**Assignment**
Below is a block of records; return all of them exactly, but without the images.

*** Extracted entries

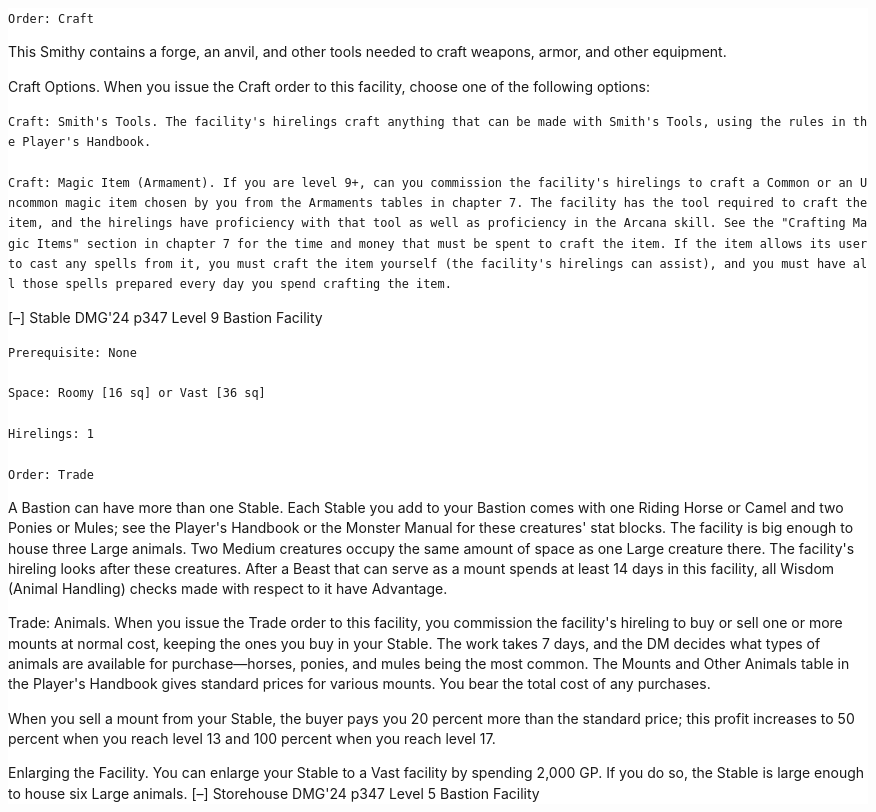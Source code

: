     Order: Craft

This Smithy contains a forge, an anvil, and other tools needed to craft weapons, armor, and other equipment.

Craft Options. When you issue the Craft order to this facility, choose one of the following options:

    Craft: Smith's Tools. The facility's hirelings craft anything that can be made with Smith's Tools, using the rules in the Player's Handbook.

    Craft: Magic Item (Armament). If you are level 9+, can you commission the facility's hirelings to craft a Common or an Uncommon magic item chosen by you from the Armaments tables in chapter 7. The facility has the tool required to craft the item, and the hirelings have proficiency with that tool as well as proficiency in the Arcana skill. See the "Crafting Magic Items" section in chapter 7 for the time and money that must be spent to craft the item. If the item allows its user to cast any spells from it, you must craft the item yourself (the facility's hirelings can assist), and you must have all those spells prepared every day you spend crafting the item.

[–]
Stable
DMG'24
p347
Level 9 Bastion Facility

    Prerequisite: None

    Space: Roomy [16 sq] or Vast [36 sq]

    Hirelings: 1

    Order: Trade

A Bastion can have more than one Stable. Each Stable you add to your Bastion comes with one Riding Horse or Camel and two Ponies or Mules; see the Player's Handbook or the Monster Manual for these creatures' stat blocks. The facility is big enough to house three Large animals. Two Medium creatures occupy the same amount of space as one Large creature there. The facility's hireling looks after these creatures.
After a Beast that can serve as a mount spends at least 14 days in this facility, all Wisdom (Animal Handling) checks made with respect to it have Advantage.

Trade: Animals. When you issue the Trade order to this facility, you commission the facility's hireling to buy or sell one or more mounts at normal cost, keeping the ones you buy in your Stable. The work takes 7 days, and the DM decides what types of animals are available for purchase—horses, ponies, and mules being the most common. The Mounts and Other Animals table in the Player's Handbook gives standard prices for various mounts. You bear the total cost of any purchases.

When you sell a mount from your Stable, the buyer pays you 20 percent more than the standard price; this profit increases to 50 percent when you reach level 13 and 100 percent when you reach level 17.

Enlarging the Facility. You can enlarge your Stable to a Vast facility by spending 2,000 GP. If you do so, the Stable is large enough to house six Large animals.
[–]
Storehouse
DMG'24
p347
Level 5 Bastion Facility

******

**Task response**
Source code

:     Order: Craft

This Smithy contains a forge, an anvil, and other tools needed to craft weapons, armor, and other equipment.

Craft Options. When you issue the Craft order to this facility, choose one of the following options:

    Craft: Smith's Tools. The facility's hirelings craft anything that can be made with Smith's Tools, using the rules in the Player's Handbook.

    Craft: Magic Item (Armament). If you are level 9+, can you commission the facility's hirelings to craft a Common or an Uncommon magic item chosen by you from the Armaments tables in chapter 7. The facility has the tool required to craft the item, and the hirelings have proficiency with that tool as well as proficiency in the Arcana skill. See the "Crafting Magic Items" section in chapter 7 for the time and money that must be spent to craft the item. If the item allows its user to cast any spells from it, you must craft the item yourself (the facility's hirelings can assist), and you must have all those spells prepared every day you spend crafting the item.

[–]
Stable
DMG'24
p347
Level 9 Bastion Facility

    Prerequisite: None

    Space: Roomy [16 sq] or Vast [36 sq]

    Hirelings: 1

    Order: Trade

A Bastion can have more than one Stable. Each Stable you add to your Bastion comes with one Riding Horse or Camel and two Ponies or Mules; see the Player's Handbook or the Monster Manual for these creatures' stat blocks. The facility is big enough to house three Large animals. Two Medium creatures occupy the same amount of space as one Large creature there. The facility's hireling looks after these creatures.
After a Beast that can serve as a mount spends at least 14 days in this facility, all Wisdom (Animal Handling) checks made with respect to it have Advantage.

Trade: Animals. When you issue the Trade order to this facility, you commission the facility's hireling to buy or sell one or more mounts at normal cost, keeping the ones you buy in your Stable. The work takes 7 days, and the DM decides what types of animals are available for purchase—horses, ponies, and mules being the most common. The Mounts and Other Animals table in the Player's Handbook gives standard prices for various mounts. You bear the total cost of any purchases.

When you sell a mount from your Stable, the buyer pays you 20 percent more than the standard price; this profit increases to 50 percent when you reach level 13 and 100 percent when you reach level 17.

Enlarging the Facility. You can enlarge your Stable to a Vast facility by spending 2,000 GP. If you do so, the Stable is large enough to house six Large animals.
[–]
Storehouse
DMG'24
p347
Level 5 Bastion Facility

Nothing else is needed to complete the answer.